* [Task instructions]: Lines in the records below that contain the word "subsubsection" must each be copied.

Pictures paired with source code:
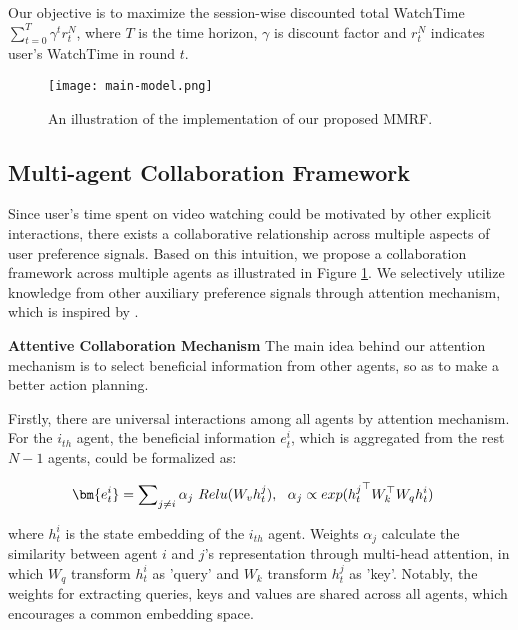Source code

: Our objective is to maximize the session-wise discounted total WatchTime 
$\sum_{t=0}^T{\gamma^{t} r_t^N}$, where $T$ is the time horizon, $\gamma$ is discount factor and  $r_t^N$ indicates user's WatchTime in round $t$.



\begin{figure}[t]
\centering
\texttt{[image: main-model.png]}
\vspace{-2em}
\caption{An illustration of the implementation of our proposed MMRF.}
\label{main-model}
\vspace{-2em}
\end{figure}

\subsection{Multi-agent Collaboration Framework}
Since user's time spent on video watching could be motivated by other explicit interactions, there exists a collaborative relationship across multiple aspects of user preference signals. 
Based on this intuition, we propose a collaboration framework across multiple agents as illustrated in Figure \ref{main-model}. We selectively utilize knowledge from other auxiliary preference signals through attention mechanism, which is inspired by \cite{iqbal2019actor}.

\textbf{Attentive Collaboration Mechanism} 
The main idea behind our attention mechanism is to select beneficial information from other agents, so as to make a better action planning. 

Firstly, there are universal interactions among all agents by attention mechanism. For the $i_{th}$ agent, the beneficial information $e_t^i$, which is aggregated from the rest $N-1$ agents, could be formalized as:
\vspace{-0.3em}
\begin{small}
\begin{equation} \label{eq1}
\begin{aligned}
\setlength{\abovedisplayskip}{1pt}
&\bm{e_t^i} = \sum\nolimits_{j \neq i}{\alpha_j \ Relu(W_v h_t^j)}, \ \  \alpha_j \propto exp({h_t^j}^\top W_k^\top W_q h_t^i)
\setlength{\belowdisplayskip}{1pt}
\end{aligned}
\end{equation}
\end{small}
\vspace{-0.3em}
where $h_t^i$ is the state embedding of the $i_{th}$ agent. Weights $\alpha_j$ calculate the similarity between agent $i$ and $j$'s representation through multi-head attention, in which $W_q$ transform $h_t^i$ as 'query' and $W_k$ transform $h_t^j$ as 'key'. 
Notably, the weights for extracting queries, keys and values are shared across all agents, which encourages a common embedding space. 


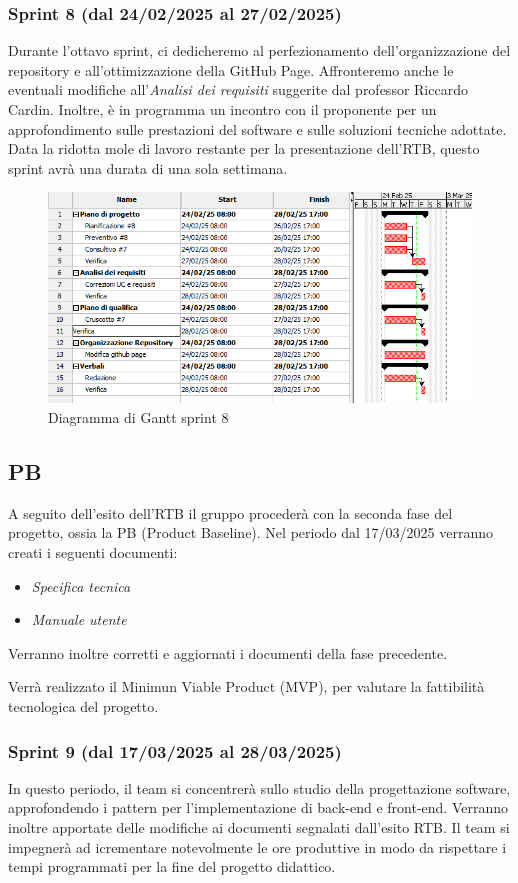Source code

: \subsubsection{Sprint 8 (dal 24/02/2025 al 27/02/2025)}
Durante l'ottavo sprint, ci dedicheremo al perfezionamento dell'organizzazione del repository e all'ottimizzazione della GitHub Page.
Affronteremo anche le eventuali modifiche all'\textit{Analisi dei requisiti} suggerite dal professor Riccardo Cardin.
Inoltre, è in programma un incontro con il proponente per un approfondimento sulle prestazioni del software e sulle soluzioni tecniche adottate.
Data la ridotta mole di lavoro restante per la presentazione dell'RTB, questo sprint avrà una durata di una sola settimana.

\begin{figure}[h!]
    \centering
    \includegraphics[scale = 0.7]{template/images/gantt8.png}
    \caption{Diagramma di Gantt sprint 8}
    \label{fig:3.8} %
\end{figure}

\subsection{PB}
A seguito dell'esito dell'RTB il gruppo procederà con la seconda fase del progetto, ossia la PB (Product Baseline).
Nel periodo dal 17/03/2025 verranno creati i seguenti documenti:
\begin{itemize}
    \item \textit{Specifica tecnica}
    \item \textit{Manuale utente}
\end{itemize}
Verranno inoltre corretti e aggiornati i documenti della fase precedente.

Verrà realizzato il Minimun Viable Product (MVP), per valutare la fattibilità tecnologica del progetto.

\subsubsection{Sprint 9 (dal 17/03/2025 al 28/03/2025)}
In questo periodo, il team si concentrerà sullo studio della progettazione software, approfondendo i pattern per l’implementazione di back-end e front-end.
Verranno inoltre apportate delle modifiche ai documenti segnalati dall'esito RTB.
Il team si impegnerà ad icrementare notevolmente le ore produttive in modo da rispettare i tempi programmati per la fine del progetto didattico.



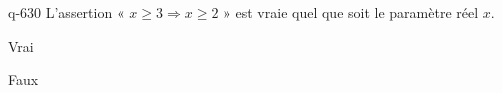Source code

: \begin{truefalse}{q-630}
L'assertion « $x\geq 3 \Rightarrow x \geq 2$ » est vraie quel que soit le paramètre réel $x$.
\item* Vrai
\item Faux
\end{truefalse}

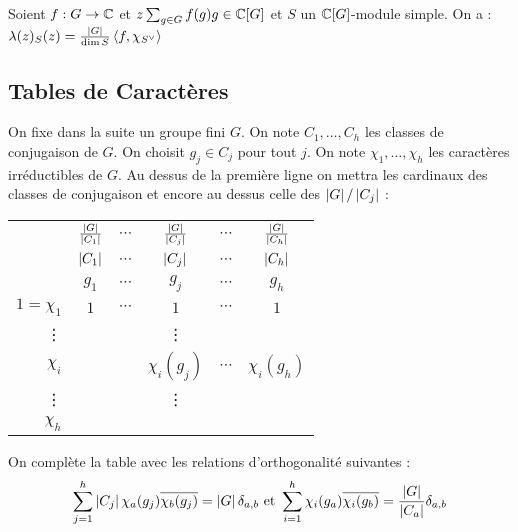 \documentclass{cours}
\begin{document}
\begin{lemma}
    Soient $f : G \rightarrow \mathbb{C}$ et $z \sum_{g \in G}f(g)g \in \mathbb{C}[G]$ et $S$ un $\mathbb{C}[G]$-module simple. On a : $\lambda(z)_{S}(z) = \frac{\left|G\right|}{\dim S}\left\langle f, \chi_{S^{\lor}} \right\rangle$
\end{lemma}

\subsection{Tables de Caractères}
\begin{definition}
    On fixe dans la suite un groupe fini $G$. On note $C_{1}, \ldots, C_{h}$ les classes de conjugaison de $G$. On choisit $g_{j} \in C_{j}$ pour tout $j$. On note $\chi_{1}, \ldots, \chi_{h}$ les caractères irréductibles de $G$. Au dessus de la première ligne on mettra les cardinaux des classes de conjugaison et encore au dessus celle des $\left|G\right|/\left|C_{j}\right|$ :
    \begin{center}
        \begin{tabular}{r|ccccc}
                           & $\frac{\left|G\right|}{\left|C_{1}\right|}$ & $\cdots$ & $\frac{\left|G\right|}{\left|C_{j}\right|}$ & $\cdots$ & $\frac{\left|G\right|}{\left|C_{h}\right|}$ \\
                           & $\left|C_{1}\right|$                 & $\cdots$ & $\left|C_{j}\right|$                 & $\cdots$ & $\left|C_{h}\right|$                 \\
                           & $g_{1}$                       & $\cdots$ & $g_{j}$                       & $\cdots$ & $g_{h}$                       \\
            \midrule
            $1 = \chi_{1}$ & $1$                           & $\cdots$ & $1$                           & $\cdots$ & $1$                           \\
            \vdots         &                               &          & \vdots                        &          &                               \\
            $\chi_{i}$     &                               &          & $\chi_{i}(g_{j})$             & $\cdots$ & $\chi_{i}(g_{h})$             \\
            \vdots         &                               &          & \vdots                        &          &                               \\
            $\chi_{h}$     &                               &          &                               &          &
        \end{tabular}
    \end{center}
    On complète la table avec les relations d'orthogonalité suivantes :
    \[
        \sum_{j = 1}^{h}\left|C_{j}\right|\chi_{a}(g_{j})\overline{\chi_{b}(g_{j})} = \left|G\right|\delta_{a, b} \text{ et } \sum_{i = 1}^{h}\chi_{i}(g_{a})\overline{\chi_{i}(g_{b})} = \frac{\left|G\right|}{\left|C_{a}\right|}\delta_{a, b}
    \]
\end{definition}
\end{document}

* [Response]:
: \subsubsection{Sprint 8 (dal 24/02/2025 al 27/02/2025)}
\subsubsection{Sprint 9 (dal 17/03/2025 al 28/03/2025)}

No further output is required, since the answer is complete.